**ACTION ITEM:** A faithful copy of each record is required, minus the images.

**GIVEN INFORMATION:**

== == ==

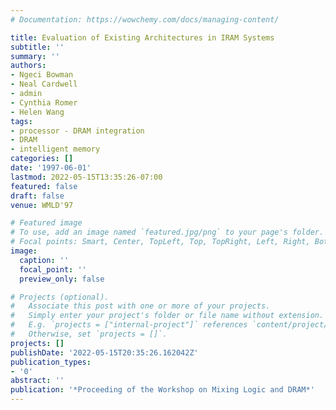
 ```yaml
---
# Documentation: https://wowchemy.com/docs/managing-content/

title: Evaluation of Existing Architectures in IRAM Systems
subtitle: ''
summary: ''
authors:
- Ngeci Bowman
- Neal Cardwell
- admin
- Cynthia Romer
- Helen Wang 
tags:
- processor - DRAM integration
- DRAM
- intelligent memory
categories: []
date: '1997-06-01'
lastmod: 2022-05-15T13:35:26-07:00
featured: false
draft: false
venue: WMLD'97

# Featured image
# To use, add an image named `featured.jpg/png` to your page's folder.
# Focal points: Smart, Center, TopLeft, Top, TopRight, Left, Right, BottomLeft, Bottom, BottomRight.
image:
  caption: ''
  focal_point: ''
  preview_only: false

# Projects (optional).
#   Associate this post with one or more of your projects.
#   Simply enter your project's folder or file name without extension.
#   E.g. `projects = ["internal-project"]` references `content/project/deep-learning/index.md`.
#   Otherwise, set `projects = []`.
projects: []
publishDate: '2022-05-15T20:35:26.162042Z'
publication_types:
- '0'
abstract: ''
publication: '*Proceeding of the Workshop on Mixing Logic and DRAM*'
---
```

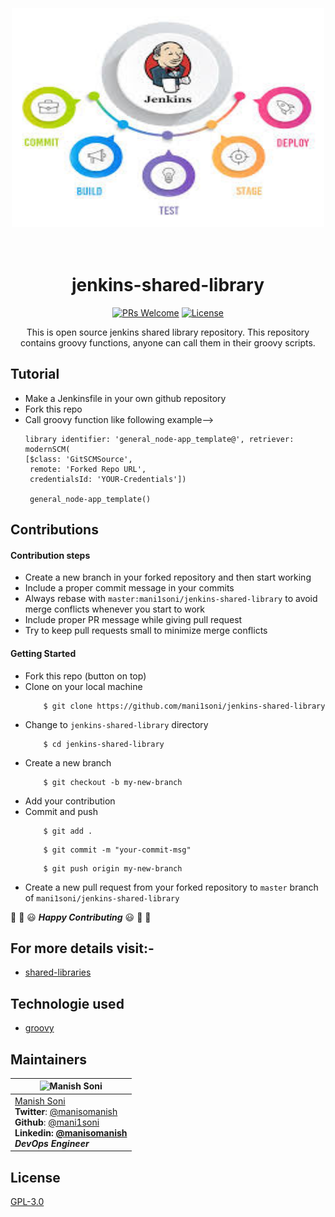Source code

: <div align="center" id="top">
	<br>
	<br>
	<br>
	<img width="500" height="350" src="https://raw.githubusercontent.com/mani1soni/jenkins-shared-library/master/logo/jenkins.jpeg" >
	<br>
	<br>
	<br>
        
# jenkins-shared-library

[![PRs Welcome](https://img.shields.io/badge/contributions-welcome-brightgreen.svg)](http://makeapullrequest.com) [![License](https://img.shields.io/badge/license-GPL-green.svg)](LICENSE)

This is open source jenkins shared library repository. This repository contains groovy functions, anyone can call them in their groovy scripts. 
</div>


## Tutorial

* Make a Jenkinsfile in your own github repository
* Fork this repo
* Call groovy function like following example-->
    ```
    library identifier: 'general_node-app_template@', retriever: modernSCM(
    [$class: 'GitSCMSource',
     remote: 'Forked Repo URL',
     credentialsId: 'YOUR-Credentials'])
    
     general_node-app_template()

     ```


## Contributions 

#### Contribution steps

* Create a new branch in your forked repository and then start working
* Include a proper commit message in your commits
* Always rebase with `master:mani1soni/jenkins-shared-library` to avoid merge conflicts whenever you start to work
* Include proper PR message while giving pull request
* Try to keep pull requests small to minimize merge conflicts

#### Getting Started

* Fork this repo (button on top)
* Clone on your local machine
    ```
        $ git clone https://github.com/mani1soni/jenkins-shared-library
    ```
* Change to `jenkins-shared-library` directory
    ```
        $ cd jenkins-shared-library
    ```
* Create a new branch
    ```
        $ git checkout -b my-new-branch
    ```
* Add your contribution
* Commit and push
    ```
        $ git add .
    ```
    ```
        $ git commit -m "your-commit-msg"
    ```
    ```
        $ git push origin my-new-branch
    ```
* Create a new pull request from your forked repository to `master` branch of `mani1soni/jenkins-shared-library`

:tada: :confetti_ball: :smiley: _**Happy Contributing**_ :smiley: :confetti_ball: :tada:

## For more details visit:-
* [shared-libraries](https://www.jenkins.io/doc/book/pipeline/shared-libraries/)

## Technologie used 
* [groovy](https://groovy-lang.org/)

## Maintainers

| <img alt="Manish Soni" src="https://avatars3.githubusercontent.com/u/30206849?s=460&v=4" height="70"   />                                                                                                                  |
| -------------------------------------------------------------------------------------------------------------------------------------------------------------------------------------------------------------------------------- |
| [Manish Soni](https://mani1soni.github.io/)<br><strong>Twitter</strong>: [@manisomanish](https://twitter.com/manisomanish)<br><strong>Github</strong>: [@mani1soni](https://github.com/mani1soni)<br> <strong>Linkedin<strong>: [@manisomanish](https://www.linkedin.com/in/manisomanish/)<br> _DevOps Engineer_ |





## License
[GPL-3.0](LICENSE)
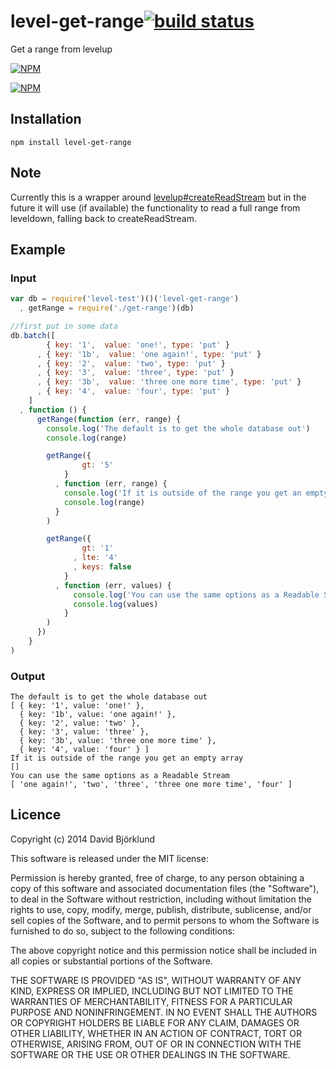 # level-get-range[![build status](https://secure.travis-ci.org/kesla/level-get-range.png)](http://travis-ci.org/kesla/level-get-range)

Get a range from levelup

[![NPM](https://nodei.co/npm/level-get-range.png?downloads&stars)](https://nodei.co/npm/level-get-range/)

[![NPM](https://nodei.co/npm-dl/level-get-range.png)](https://nodei.co/npm/level-get-range/)

## Installation

```
npm install level-get-range
```

## Note

Currently this is a wrapper around [levelup#createReadStream](https://github.com/rvagg/node-levelup#createReadStream) but in the future it will use (if available) the functionality to read a full range from leveldown, falling back to createReadStream.

## Example

### Input

```javascript
var db = require('level-test')()('level-get-range')
  , getRange = require('./get-range')(db)

//first put in some data
db.batch([
        { key: '1',  value: 'one!', type: 'put' }
      , { key: '1b',  value: 'one again!', type: 'put' }
      , { key: '2',  value: 'two', type: 'put' }
      , { key: '3',  value: 'three', type: 'put' }
      , { key: '3b',  value: 'three one more time', type: 'put' }
      , { key: '4',  value: 'four', type: 'put' }
    ]
  , function () {
      getRange(function (err, range) {
        console.log('The default is to get the whole database out')
        console.log(range)

        getRange({
                gt: '5'
            }
          , function (err, range) {
            console.log('If it is outside of the range you get an empty array')
            console.log(range)
          }
        )

        getRange({
                gt: '1'
              , lte: '4'
              , keys: false
            }
          , function (err, values) {
              console.log('You can use the same options as a Readable Stream')
              console.log(values)
            }
        )
      })
    }
)
```

### Output

```
The default is to get the whole database out
[ { key: '1', value: 'one!' },
  { key: '1b', value: 'one again!' },
  { key: '2', value: 'two' },
  { key: '3', value: 'three' },
  { key: '3b', value: 'three one more time' },
  { key: '4', value: 'four' } ]
If it is outside of the range you get an empty array
[]
You can use the same options as a Readable Stream
[ 'one again!', 'two', 'three', 'three one more time', 'four' ]
```

## Licence

Copyright (c) 2014 David Björklund

This software is released under the MIT license:

Permission is hereby granted, free of charge, to any person obtaining a copy
of this software and associated documentation files (the "Software"), to deal
in the Software without restriction, including without limitation the rights
to use, copy, modify, merge, publish, distribute, sublicense, and/or sell
copies of the Software, and to permit persons to whom the Software is
furnished to do so, subject to the following conditions:

The above copyright notice and this permission notice shall be included in
all copies or substantial portions of the Software.

THE SOFTWARE IS PROVIDED "AS IS", WITHOUT WARRANTY OF ANY KIND, EXPRESS OR
IMPLIED, INCLUDING BUT NOT LIMITED TO THE WARRANTIES OF MERCHANTABILITY,
FITNESS FOR A PARTICULAR PURPOSE AND NONINFRINGEMENT. IN NO EVENT SHALL THE
AUTHORS OR COPYRIGHT HOLDERS BE LIABLE FOR ANY CLAIM, DAMAGES OR OTHER
LIABILITY, WHETHER IN AN ACTION OF CONTRACT, TORT OR OTHERWISE, ARISING FROM,
OUT OF OR IN CONNECTION WITH THE SOFTWARE OR THE USE OR OTHER DEALINGS IN
THE SOFTWARE.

== == ==

**EXERCISE SOLUTION:**
 ```yaml
---
# Documentation: https://wowchemy.com/docs/managing-content/

title: Evaluation of Existing Architectures in IRAM Systems
subtitle: ''
summary: ''
authors:
- Ngeci Bowman
- Neal Cardwell
- admin
- Cynthia Romer
- Helen Wang 
tags:
- processor - DRAM integration
- DRAM
- intelligent memory
categories: []
date: '1997-06-01'
lastmod: 2022-05-15T13:35:26-07:00
featured: false
draft: false
venue: WMLD'97

# Featured image
# To use, add an image named `featured.jpg/png` to your page's folder.
# Focal points: Smart, Center, TopLeft, Top, TopRight, Left, Right, BottomLeft, Bottom, BottomRight.
image:
  caption: ''
  focal_point: ''
  preview_only: false

# Projects (optional).
#   Associate this post with one or more of your projects.
#   Simply enter your project's folder or file name without extension.
#   E.g. `projects = ["internal-project"]` references `content/project/deep-learning/index.md`.
#   Otherwise, set `projects = []`.
projects: []
publishDate: '2022-05-15T20:35:26.162042Z'
publication_types:
- '0'
abstract: ''
publication: '*Proceeding of the Workshop on Mixing Logic and DRAM*'
---
```

Source code

: <div align="center" id="top">
	<br>
	<br>
	<br>
	<img width="500" height="350" src="https://raw.githubusercontent.com/mani1soni/jenkins-shared-library/master/logo/jenkins.jpeg" >
	<br>
	<br>
	<br>
        
# jenkins-shared-library

[![PRs Welcome](https://img.shields.io/badge/contributions-welcome-brightgreen.svg)](http://makeapullrequest.com) [![License](https://img.shields.io/badge/license-GPL-green.svg)](LICENSE)

This is open source jenkins shared library repository. This repository contains groovy functions, anyone can call them in their groovy scripts. 
</div>


## Tutorial

* Make a Jenkinsfile in your own github repository
* Fork this repo
* Call groovy function like following example-->
    ```
    library identifier: 'general_node-app_template@', retriever: modernSCM(
    [$class: 'GitSCMSource',
     remote: 'Forked Repo URL',
     credentialsId: 'YOUR-Credentials'])
    
     general_node-app_template()

     ```


## Contributions 

#### Contribution steps

* Create a new branch in your forked repository and then start working
* Include a proper commit message in your commits
* Always rebase with `master:mani1soni/jenkins-shared-library` to avoid merge conflicts whenever you start to work
* Include proper PR message while giving pull request
* Try to keep pull requests small to minimize merge conflicts

#### Getting Started

* Fork this repo (button on top)
* Clone on your local machine
    ```
        $ git clone https://github.com/mani1soni/jenkins-shared-library
    ```
* Change to `jenkins-shared-library` directory
    ```
        $ cd jenkins-shared-library
    ```
* Create a new branch
    ```
        $ git checkout -b my-new-branch
    ```
* Add your contribution
* Commit and push
    ```
        $ git add .
    ```
    ```
        $ git commit -m "your-commit-msg"
    ```
    ```
        $ git push origin my-new-branch
    ```
* Create a new pull request from your forked repository to `master` branch of `mani1soni/jenkins-shared-library`

:tada: :confetti_ball: :smiley: _**Happy Contributing**_ :smiley: :confetti_ball: :tada:

## For more details visit:-
* [shared-libraries](https://www.jenkins.io/doc/book/pipeline/shared-libraries/)

## Technologie used 
* [groovy](https://groovy-lang.org/)

## Maintainers

| <img alt="Manish Soni" src="https://avatars3.githubusercontent.com/u/30206849?s=460&v=4" height="70"   />                                                                                                                  |
| -------------------------------------------------------------------------------------------------------------------------------------------------------------------------------------------------------------------------------- |
| [Manish Soni](https://mani1soni.github.io/)<br><strong>Twitter</strong>: [@manisomanish](https://twitter.com/manisomanish)<br><strong>Github</strong>: [@mani1soni](https://github.com/mani1soni)<br> <strong>Linkedin<strong>: [@manisomanish](https://www.linkedin.com/in/manisomanish/)<br> _DevOps Engineer_ |





## License
[GPL-3.0](LICENSE)
 # level-get-range[![build status](https://secure.travis-ci.org/kesla/level-get-range.png)](http://travis-ci.org/kesla/level-get-range)

Get a range from levelup

[![NPM](https://nodei.co/npm/level-get-range.png?downloads&stars)](https://nodei.co/npm/level-get-range/)

[![NPM](https://nodei.co/npm-dl/level-get-range.png)](https://nodei.co/npm/level-get-range/)

## Installation

```
npm install level-get-range
```

## Note

Currently this is a wrapper around [levelup#createReadStream](https://github.com/rvagg/node-levelup#createReadStream) but in the future it will use (if available) the functionality to read a full range from leveldown, falling back to createReadStream.

## Example

### Input

```javascript
var db = require('level-test')()('level-get-range')
  , getRange = require('./get-range')(db)

//first put in some data
db.batch([
        { key: '1',  value: 'one!', type: 'put' }
      , { key: '1b',  value: 'one again!', type: 'put' }
      , { key: '2',  value: 'two', type: 'put' }
      , { key: '3',  value: 'three', type: 'put' }
      , { key: '3b',  value: 'three one more time', type: 'put' }
      , { key: '4',  value: 'four', type: 'put' }
    ]
  , function () {
      getRange(function (err, range) {
        console.log('The default is to get the whole database out')
        console.log(range)

        getRange({
                gt: '5'
            }
          , function (err, range) {
            console.log('If it is outside of the range you get an empty array')
            console.log(range)
          }
        )

        getRange({
                gt: '1'
              , lte: '4'
              , keys: false
            }
          , function (err, values) {
              console.log('You can use the same options as a Readable Stream')
              console.log(values)
            }
        )
      })
    }
)
```

### Output

```
The default is to get the whole database out
[ { key: '1', value: 'one!' },
  { key: '1b', value: 'one again!' },
  { key: '2', value: 'two' },
  { key: '3', value: 'three' },
  { key: '3b', value: 'three one more time' },
  { key: '4', value: 'four' } ]
If it is outside of the range you get an empty array
[]
You can use the same options as a Readable Stream
[ 'one again!', 'two', 'three', 'three one more time', 'four' ]
```

## Licence

Copyright (c) 2014 David Björklund

This software is released under the MIT license:

Permission is hereby granted, free of charge, to any person obtaining a copy
of this software and associated documentation files (the "Software"), to deal
in the Software without restriction, including without limitation the rights
to use, copy, modify, merge, publish, distribute, sublicense, and/or sell
copies of the Software, and to permit persons to whom the Software is
furnished to do so, subject to the following conditions:

The above copyright notice and this permission notice shall be included in
all copies or substantial portions of the Software.

THE SOFTWARE IS PROVIDED "AS IS", WITHOUT WARRANTY OF ANY KIND, EXPRESS OR
IMPLIED, INCLUDING BUT NOT LIMITED TO THE WARRANTIES OF MERCHANTABILITY,
FITNESS FOR A PARTICULAR PURPOSE AND NONINFRINGEMENT. IN NO EVENT SHALL THE
AUTHORS OR COPYRIGHT HOLDERS BE LIABLE FOR ANY CLAIM, DAMAGES OR OTHER
LIABILITY, WHETHER IN AN ACTION OF CONTRACT, TORT OR OTHERWISE, ARISING FROM,
OUT OF OR IN CONNECTION WITH THE SOFTWARE OR THE USE OR OTHER DEALINGS IN
THE SOFTWARE.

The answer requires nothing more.